• ASSIGNED TASK
Starting at the first line of the records below, reproduce every line up to and including the line with "上面代码中，执行 a.mjs 以后会报错，foo 变量未定义，这是为什么？", but leave out all pictures.

• DATA FOR ANALYSIS
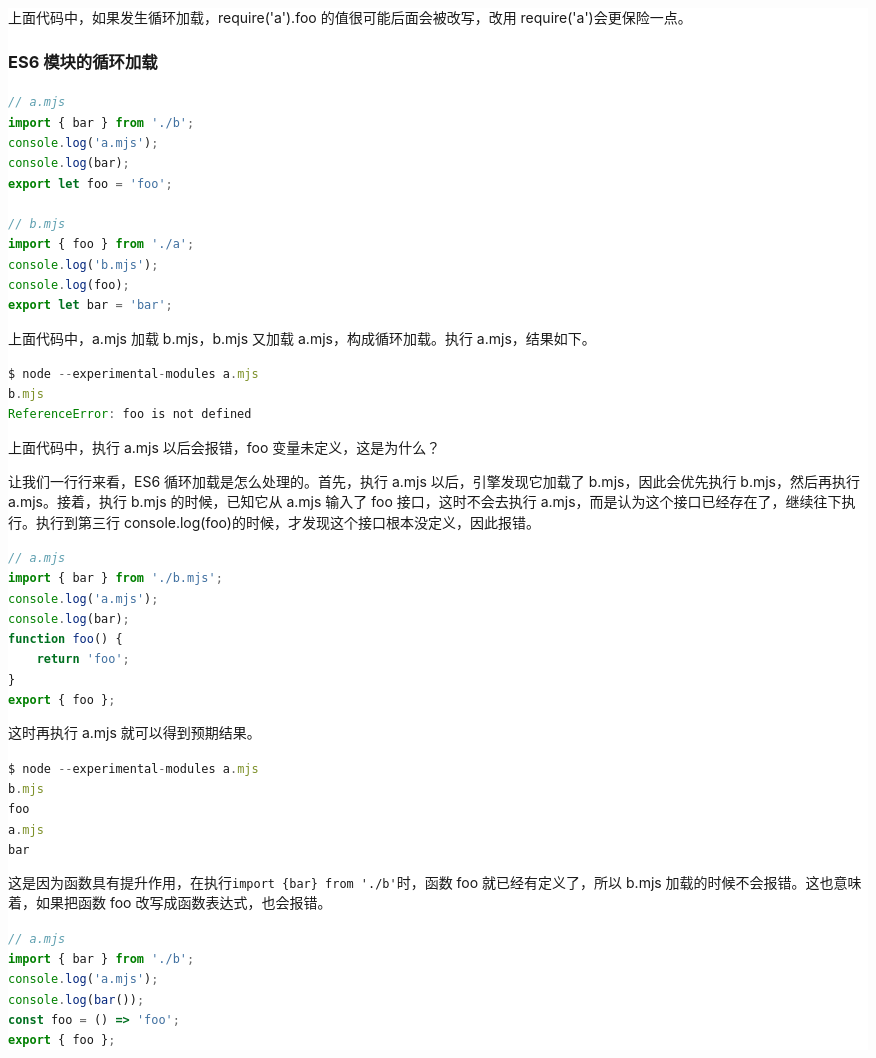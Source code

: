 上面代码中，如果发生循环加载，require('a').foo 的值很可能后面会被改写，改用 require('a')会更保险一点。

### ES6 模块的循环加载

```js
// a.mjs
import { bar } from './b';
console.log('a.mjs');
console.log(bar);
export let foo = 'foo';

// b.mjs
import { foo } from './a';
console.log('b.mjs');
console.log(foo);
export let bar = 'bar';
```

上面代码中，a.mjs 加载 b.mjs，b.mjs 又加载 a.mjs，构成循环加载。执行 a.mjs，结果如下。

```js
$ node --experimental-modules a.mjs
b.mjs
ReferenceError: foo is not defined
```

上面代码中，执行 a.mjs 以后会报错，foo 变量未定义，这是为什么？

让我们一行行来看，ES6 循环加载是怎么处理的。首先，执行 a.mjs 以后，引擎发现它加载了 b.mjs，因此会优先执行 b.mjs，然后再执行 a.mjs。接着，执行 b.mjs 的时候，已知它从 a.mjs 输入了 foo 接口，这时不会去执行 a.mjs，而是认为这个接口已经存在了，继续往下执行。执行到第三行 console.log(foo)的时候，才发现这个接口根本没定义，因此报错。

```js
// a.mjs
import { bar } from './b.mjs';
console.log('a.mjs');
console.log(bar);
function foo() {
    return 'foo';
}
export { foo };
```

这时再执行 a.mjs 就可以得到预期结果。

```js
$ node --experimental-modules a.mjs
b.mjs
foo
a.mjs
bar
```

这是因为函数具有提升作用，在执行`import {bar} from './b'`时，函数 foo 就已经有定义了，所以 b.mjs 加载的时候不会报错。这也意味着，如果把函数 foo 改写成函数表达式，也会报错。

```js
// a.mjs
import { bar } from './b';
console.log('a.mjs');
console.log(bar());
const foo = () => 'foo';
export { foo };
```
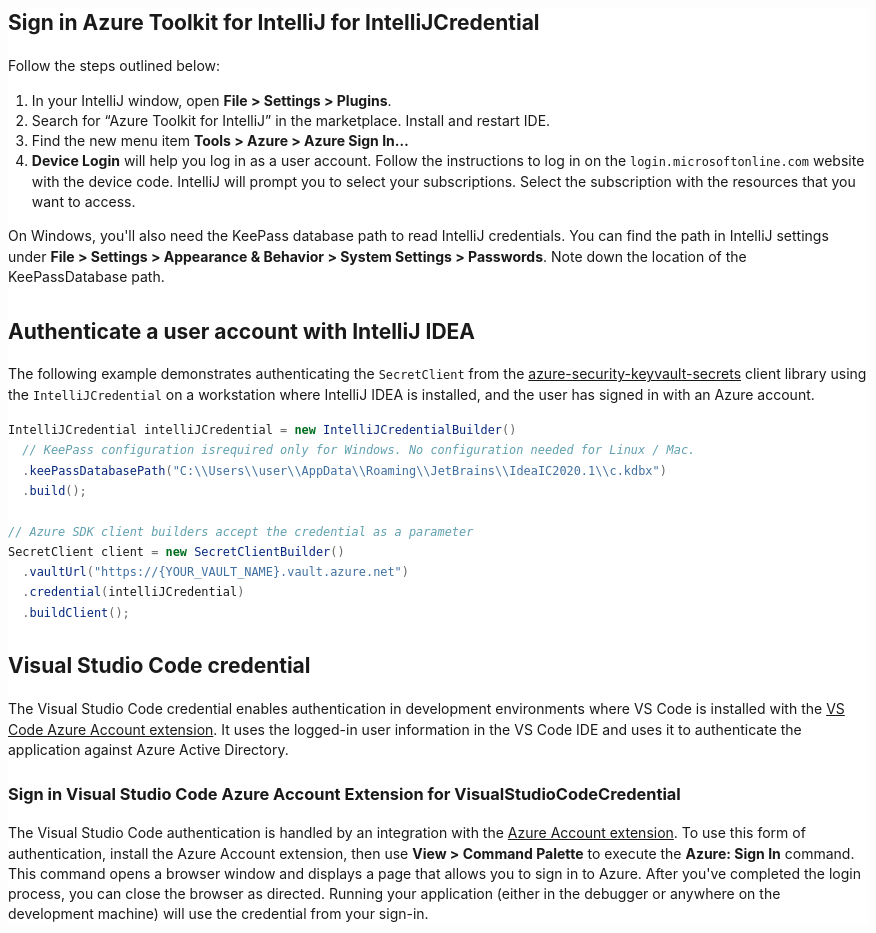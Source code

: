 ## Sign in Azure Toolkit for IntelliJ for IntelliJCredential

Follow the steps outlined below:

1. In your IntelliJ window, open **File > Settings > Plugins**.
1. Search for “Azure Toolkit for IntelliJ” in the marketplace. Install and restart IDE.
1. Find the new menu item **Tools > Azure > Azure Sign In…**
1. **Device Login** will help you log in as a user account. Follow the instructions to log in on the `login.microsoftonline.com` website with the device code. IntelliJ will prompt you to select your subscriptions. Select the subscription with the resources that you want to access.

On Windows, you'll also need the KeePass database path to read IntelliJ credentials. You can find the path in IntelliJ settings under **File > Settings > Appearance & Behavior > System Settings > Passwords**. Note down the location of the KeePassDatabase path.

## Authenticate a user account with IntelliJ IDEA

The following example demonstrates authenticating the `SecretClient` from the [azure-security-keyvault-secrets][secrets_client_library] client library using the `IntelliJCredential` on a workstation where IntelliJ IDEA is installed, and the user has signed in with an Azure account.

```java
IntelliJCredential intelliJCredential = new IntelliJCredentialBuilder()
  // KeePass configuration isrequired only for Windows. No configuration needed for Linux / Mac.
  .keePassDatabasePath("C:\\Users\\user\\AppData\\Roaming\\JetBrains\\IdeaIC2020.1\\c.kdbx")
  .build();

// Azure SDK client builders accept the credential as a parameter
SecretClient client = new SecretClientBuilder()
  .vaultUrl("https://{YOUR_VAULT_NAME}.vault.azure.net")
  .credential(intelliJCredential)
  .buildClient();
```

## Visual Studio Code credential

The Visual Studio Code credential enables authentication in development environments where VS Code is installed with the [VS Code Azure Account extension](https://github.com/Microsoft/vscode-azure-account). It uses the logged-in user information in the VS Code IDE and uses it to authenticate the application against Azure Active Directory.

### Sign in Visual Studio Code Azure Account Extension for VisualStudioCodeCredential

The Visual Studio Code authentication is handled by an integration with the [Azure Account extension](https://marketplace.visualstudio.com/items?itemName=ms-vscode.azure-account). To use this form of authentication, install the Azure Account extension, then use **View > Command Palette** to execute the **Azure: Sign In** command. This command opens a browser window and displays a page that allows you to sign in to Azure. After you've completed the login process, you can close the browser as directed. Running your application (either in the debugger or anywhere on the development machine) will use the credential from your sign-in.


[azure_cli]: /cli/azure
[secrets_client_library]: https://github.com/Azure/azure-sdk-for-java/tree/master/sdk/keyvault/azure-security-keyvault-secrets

• SOLVED EXERCISE
Source code

: 上面代码中，如果发生循环加载，require('a').foo 的值很可能后面会被改写，改用 require('a')会更保险一点。

### ES6 模块的循环加载

```js
// a.mjs
import { bar } from './b';
console.log('a.mjs');
console.log(bar);
export let foo = 'foo';

// b.mjs
import { foo } from './a';
console.log('b.mjs');
console.log(foo);
export let bar = 'bar';
```

上面代码中，a.mjs 加载 b.mjs，b.mjs 又加载 a.mjs，构成循环加载。执行 a.mjs，结果如下。

```js
$ node --experimental-modules a.mjs
b.mjs
ReferenceError: foo is not defined
```

上面代码中，执行 a.mjs 以后会报错，foo 变量未定义，这是为什么？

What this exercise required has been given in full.